Data listing below:

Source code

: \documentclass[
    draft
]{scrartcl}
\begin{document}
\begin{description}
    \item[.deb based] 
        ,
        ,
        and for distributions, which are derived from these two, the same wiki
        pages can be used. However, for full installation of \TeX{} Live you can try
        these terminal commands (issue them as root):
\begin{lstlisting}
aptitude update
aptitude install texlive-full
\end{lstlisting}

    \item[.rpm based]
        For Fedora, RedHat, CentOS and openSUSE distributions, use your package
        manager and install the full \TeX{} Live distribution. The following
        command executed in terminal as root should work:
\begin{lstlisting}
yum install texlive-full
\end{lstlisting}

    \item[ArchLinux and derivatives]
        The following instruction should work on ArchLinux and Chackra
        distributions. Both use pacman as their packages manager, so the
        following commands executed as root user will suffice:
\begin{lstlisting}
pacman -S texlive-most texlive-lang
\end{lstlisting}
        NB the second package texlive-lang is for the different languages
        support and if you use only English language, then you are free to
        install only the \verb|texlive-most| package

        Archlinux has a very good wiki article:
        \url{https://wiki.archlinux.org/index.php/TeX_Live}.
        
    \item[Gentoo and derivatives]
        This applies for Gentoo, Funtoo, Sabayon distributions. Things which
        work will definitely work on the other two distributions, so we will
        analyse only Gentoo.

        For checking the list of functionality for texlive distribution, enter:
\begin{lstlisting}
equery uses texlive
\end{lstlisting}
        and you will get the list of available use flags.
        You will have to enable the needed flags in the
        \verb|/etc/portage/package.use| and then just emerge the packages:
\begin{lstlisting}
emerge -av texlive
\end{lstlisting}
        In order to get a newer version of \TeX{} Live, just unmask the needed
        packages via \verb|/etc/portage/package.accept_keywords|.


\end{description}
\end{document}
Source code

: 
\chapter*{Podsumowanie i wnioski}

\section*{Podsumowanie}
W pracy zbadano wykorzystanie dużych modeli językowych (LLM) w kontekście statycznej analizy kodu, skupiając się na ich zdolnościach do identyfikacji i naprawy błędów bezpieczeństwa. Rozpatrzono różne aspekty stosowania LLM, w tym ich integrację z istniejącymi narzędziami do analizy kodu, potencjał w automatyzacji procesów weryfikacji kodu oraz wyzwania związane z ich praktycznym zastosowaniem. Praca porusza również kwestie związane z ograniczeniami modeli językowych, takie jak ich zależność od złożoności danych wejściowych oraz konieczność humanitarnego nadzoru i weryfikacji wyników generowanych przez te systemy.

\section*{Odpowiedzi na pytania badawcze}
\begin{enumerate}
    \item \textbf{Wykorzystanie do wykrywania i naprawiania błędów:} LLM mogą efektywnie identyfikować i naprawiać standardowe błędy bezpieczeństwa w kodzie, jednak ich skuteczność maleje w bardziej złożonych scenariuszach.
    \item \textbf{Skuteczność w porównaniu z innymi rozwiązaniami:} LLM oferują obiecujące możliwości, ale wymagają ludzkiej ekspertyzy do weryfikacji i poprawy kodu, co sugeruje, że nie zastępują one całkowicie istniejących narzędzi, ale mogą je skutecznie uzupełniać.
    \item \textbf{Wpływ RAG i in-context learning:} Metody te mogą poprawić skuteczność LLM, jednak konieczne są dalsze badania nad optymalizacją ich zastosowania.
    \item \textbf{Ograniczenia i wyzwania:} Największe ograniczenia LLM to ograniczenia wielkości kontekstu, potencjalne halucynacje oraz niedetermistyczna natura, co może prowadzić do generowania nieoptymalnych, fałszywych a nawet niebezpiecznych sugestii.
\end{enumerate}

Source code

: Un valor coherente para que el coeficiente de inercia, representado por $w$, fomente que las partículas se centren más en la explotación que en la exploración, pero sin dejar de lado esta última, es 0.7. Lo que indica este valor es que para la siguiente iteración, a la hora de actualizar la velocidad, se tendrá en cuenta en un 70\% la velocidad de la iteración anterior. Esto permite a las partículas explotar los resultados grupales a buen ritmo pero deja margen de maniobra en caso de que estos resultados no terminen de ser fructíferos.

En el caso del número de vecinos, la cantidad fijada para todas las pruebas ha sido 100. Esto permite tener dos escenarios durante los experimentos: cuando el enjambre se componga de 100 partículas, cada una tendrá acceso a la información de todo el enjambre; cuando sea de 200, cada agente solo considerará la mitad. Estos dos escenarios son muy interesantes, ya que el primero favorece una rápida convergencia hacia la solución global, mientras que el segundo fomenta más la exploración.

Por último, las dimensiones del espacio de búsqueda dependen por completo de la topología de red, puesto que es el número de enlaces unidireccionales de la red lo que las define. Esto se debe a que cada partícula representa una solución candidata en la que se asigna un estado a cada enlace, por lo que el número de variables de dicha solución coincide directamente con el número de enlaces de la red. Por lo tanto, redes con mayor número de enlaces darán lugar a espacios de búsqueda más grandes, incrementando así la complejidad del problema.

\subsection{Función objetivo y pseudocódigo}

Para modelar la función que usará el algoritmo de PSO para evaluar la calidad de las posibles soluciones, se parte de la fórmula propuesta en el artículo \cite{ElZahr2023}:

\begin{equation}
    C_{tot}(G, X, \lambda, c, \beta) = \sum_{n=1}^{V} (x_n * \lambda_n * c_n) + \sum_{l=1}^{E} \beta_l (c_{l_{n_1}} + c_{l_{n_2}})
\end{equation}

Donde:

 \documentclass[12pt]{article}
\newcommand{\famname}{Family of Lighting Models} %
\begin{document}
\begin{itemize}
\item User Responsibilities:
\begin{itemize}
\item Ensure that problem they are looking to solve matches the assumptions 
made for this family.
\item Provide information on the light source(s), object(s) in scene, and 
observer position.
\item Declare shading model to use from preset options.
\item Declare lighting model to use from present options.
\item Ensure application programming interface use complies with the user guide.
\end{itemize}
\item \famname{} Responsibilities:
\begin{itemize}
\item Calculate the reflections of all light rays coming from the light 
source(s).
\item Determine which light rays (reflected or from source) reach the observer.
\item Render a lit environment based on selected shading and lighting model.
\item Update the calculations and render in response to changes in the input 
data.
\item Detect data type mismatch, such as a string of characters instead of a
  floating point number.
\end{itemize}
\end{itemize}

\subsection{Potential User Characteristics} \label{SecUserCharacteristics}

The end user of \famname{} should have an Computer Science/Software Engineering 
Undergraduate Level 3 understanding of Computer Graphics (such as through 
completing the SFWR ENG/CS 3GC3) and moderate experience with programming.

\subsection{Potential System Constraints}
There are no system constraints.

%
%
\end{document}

End of Data listing.

*Instructions for the task*.
Reproduce every line from the preceding data in which the word "documentclass" can be found.

*Result of the task*.
: \documentclass[
 \documentclass[12pt]{article}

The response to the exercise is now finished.